BEGIN Information

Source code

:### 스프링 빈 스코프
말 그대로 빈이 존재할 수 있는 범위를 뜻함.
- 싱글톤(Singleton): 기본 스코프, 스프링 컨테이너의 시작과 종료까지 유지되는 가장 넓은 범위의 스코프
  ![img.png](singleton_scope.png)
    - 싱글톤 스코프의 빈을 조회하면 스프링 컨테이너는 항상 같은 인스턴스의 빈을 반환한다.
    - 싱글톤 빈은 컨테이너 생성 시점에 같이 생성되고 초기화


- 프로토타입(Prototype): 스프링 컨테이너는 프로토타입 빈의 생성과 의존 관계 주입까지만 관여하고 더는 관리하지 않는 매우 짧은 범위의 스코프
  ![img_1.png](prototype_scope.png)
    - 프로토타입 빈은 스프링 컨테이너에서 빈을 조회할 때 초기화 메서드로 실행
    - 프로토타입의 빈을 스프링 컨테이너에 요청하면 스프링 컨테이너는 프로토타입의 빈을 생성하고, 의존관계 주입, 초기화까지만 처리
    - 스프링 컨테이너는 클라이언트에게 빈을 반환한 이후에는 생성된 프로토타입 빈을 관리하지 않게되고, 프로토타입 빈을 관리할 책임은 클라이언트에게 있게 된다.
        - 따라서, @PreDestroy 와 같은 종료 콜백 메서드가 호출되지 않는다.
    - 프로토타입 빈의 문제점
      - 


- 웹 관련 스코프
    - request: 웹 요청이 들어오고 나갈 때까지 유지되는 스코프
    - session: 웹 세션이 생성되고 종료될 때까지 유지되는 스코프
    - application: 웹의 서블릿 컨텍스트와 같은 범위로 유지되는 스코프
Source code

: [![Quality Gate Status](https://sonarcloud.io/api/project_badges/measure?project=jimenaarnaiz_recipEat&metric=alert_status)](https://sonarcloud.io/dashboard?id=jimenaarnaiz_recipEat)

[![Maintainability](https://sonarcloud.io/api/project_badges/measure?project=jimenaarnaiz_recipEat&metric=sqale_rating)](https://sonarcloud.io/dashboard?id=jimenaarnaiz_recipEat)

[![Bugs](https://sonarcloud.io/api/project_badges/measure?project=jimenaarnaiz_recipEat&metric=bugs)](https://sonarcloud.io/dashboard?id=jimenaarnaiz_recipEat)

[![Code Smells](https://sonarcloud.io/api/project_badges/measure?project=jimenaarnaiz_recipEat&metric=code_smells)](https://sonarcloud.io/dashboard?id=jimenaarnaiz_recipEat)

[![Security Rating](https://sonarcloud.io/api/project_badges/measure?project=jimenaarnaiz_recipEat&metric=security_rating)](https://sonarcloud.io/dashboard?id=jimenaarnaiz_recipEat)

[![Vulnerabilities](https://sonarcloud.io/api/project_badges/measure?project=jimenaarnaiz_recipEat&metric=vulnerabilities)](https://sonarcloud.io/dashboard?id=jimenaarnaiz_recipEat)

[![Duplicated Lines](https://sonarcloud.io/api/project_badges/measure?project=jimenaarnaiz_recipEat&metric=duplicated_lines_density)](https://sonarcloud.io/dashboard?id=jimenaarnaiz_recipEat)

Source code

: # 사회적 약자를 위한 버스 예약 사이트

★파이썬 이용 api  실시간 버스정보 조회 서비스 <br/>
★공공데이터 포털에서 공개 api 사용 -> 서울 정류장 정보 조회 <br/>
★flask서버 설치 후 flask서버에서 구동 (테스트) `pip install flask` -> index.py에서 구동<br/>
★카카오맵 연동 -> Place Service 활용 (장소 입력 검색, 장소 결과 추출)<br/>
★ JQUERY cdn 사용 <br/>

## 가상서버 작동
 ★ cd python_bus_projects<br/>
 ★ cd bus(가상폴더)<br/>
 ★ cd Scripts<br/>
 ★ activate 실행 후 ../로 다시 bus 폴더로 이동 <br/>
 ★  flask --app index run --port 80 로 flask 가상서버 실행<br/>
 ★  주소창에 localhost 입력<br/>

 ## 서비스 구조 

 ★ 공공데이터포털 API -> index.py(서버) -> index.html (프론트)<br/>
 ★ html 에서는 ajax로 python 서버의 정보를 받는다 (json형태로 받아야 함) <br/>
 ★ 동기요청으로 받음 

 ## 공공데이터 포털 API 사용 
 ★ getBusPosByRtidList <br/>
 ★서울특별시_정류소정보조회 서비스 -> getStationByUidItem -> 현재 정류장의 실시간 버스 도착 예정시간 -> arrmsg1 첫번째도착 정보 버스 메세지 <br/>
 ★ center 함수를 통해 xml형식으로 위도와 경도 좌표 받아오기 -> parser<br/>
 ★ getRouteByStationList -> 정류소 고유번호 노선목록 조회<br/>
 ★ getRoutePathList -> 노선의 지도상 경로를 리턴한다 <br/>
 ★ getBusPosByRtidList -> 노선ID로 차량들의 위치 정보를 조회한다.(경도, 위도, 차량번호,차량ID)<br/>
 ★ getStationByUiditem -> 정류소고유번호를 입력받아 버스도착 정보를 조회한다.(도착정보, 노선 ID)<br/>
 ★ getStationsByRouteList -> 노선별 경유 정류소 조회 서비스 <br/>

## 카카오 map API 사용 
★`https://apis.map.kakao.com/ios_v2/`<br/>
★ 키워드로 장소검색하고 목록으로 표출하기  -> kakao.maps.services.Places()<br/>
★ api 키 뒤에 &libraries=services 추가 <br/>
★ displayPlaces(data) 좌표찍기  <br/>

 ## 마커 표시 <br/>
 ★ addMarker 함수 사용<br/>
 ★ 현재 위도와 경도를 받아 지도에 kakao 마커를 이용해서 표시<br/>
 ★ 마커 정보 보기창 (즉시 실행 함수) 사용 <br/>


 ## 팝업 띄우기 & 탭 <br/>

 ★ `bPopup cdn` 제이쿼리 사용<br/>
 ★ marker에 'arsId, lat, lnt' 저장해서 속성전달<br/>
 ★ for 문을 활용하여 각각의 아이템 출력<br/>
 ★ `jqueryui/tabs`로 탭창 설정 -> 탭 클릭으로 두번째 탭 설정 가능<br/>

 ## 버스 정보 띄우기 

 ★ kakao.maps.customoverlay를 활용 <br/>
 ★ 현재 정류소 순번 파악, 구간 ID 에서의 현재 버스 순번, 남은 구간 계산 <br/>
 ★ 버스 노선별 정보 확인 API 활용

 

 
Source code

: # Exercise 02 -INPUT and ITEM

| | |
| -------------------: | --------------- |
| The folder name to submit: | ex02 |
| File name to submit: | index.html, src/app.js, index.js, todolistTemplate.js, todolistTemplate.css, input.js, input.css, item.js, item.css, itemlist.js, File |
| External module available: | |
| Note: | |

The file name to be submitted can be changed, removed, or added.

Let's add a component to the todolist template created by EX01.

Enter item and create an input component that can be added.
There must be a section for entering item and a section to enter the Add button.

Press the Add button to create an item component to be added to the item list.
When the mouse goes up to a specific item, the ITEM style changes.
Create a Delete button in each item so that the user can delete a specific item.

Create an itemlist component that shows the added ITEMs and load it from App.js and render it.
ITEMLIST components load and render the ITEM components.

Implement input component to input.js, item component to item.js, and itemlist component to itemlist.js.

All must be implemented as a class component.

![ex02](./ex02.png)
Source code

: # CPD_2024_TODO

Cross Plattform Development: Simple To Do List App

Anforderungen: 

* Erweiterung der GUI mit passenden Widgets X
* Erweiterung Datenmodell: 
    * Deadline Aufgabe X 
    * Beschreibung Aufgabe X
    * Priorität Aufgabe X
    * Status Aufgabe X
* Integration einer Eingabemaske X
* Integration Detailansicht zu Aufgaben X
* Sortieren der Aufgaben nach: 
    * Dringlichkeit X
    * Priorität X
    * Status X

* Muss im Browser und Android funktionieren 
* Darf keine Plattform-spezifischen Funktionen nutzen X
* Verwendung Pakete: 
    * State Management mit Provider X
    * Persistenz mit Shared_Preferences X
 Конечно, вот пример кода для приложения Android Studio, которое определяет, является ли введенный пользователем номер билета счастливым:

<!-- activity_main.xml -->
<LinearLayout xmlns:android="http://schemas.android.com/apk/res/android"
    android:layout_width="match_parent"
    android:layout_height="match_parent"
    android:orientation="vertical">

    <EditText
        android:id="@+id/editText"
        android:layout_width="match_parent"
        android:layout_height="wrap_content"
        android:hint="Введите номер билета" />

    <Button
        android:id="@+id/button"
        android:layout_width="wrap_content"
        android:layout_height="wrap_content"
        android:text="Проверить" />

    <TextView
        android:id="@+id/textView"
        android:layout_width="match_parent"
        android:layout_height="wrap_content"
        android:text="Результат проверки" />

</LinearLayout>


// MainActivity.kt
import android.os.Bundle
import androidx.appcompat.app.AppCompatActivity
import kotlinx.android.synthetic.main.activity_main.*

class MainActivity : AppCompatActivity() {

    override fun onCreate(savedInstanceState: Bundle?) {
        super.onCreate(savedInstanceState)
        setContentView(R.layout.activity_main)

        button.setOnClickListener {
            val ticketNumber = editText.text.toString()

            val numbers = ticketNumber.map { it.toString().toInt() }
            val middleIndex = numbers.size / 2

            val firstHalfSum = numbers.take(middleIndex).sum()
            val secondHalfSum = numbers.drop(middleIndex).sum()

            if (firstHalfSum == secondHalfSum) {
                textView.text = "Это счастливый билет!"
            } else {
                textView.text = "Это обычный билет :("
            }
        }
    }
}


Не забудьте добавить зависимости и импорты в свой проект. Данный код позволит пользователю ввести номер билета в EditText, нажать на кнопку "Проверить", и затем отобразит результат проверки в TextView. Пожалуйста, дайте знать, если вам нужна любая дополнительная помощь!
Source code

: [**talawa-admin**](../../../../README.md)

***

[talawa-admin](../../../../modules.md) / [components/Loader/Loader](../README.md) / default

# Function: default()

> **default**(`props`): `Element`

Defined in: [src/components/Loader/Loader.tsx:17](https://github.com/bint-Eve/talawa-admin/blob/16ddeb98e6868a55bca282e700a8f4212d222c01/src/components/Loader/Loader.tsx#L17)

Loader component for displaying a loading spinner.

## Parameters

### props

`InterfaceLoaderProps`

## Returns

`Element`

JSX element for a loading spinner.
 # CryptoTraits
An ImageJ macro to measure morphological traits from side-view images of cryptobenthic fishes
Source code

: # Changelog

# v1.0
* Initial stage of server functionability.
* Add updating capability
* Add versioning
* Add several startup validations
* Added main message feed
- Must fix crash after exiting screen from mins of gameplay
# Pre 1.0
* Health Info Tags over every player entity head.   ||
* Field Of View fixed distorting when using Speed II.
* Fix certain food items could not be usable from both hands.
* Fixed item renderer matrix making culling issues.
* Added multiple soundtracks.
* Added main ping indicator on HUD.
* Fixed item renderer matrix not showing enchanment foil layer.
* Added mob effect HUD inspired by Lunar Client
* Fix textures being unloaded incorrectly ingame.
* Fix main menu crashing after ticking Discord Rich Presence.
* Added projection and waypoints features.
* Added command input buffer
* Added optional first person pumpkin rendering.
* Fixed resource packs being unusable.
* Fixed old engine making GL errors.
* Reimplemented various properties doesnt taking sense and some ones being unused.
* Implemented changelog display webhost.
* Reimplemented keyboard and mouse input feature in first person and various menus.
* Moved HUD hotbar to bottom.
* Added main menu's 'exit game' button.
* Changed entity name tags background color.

END Information

Among the lines of the listing above, which ones hold "Reimplemented"? Copy them.

▸ Exercise result:
* Reimplemented various properties doesnt taking sense and some ones being unused.
* Reimplemented keyboard and mouse input feature in first person and various menus.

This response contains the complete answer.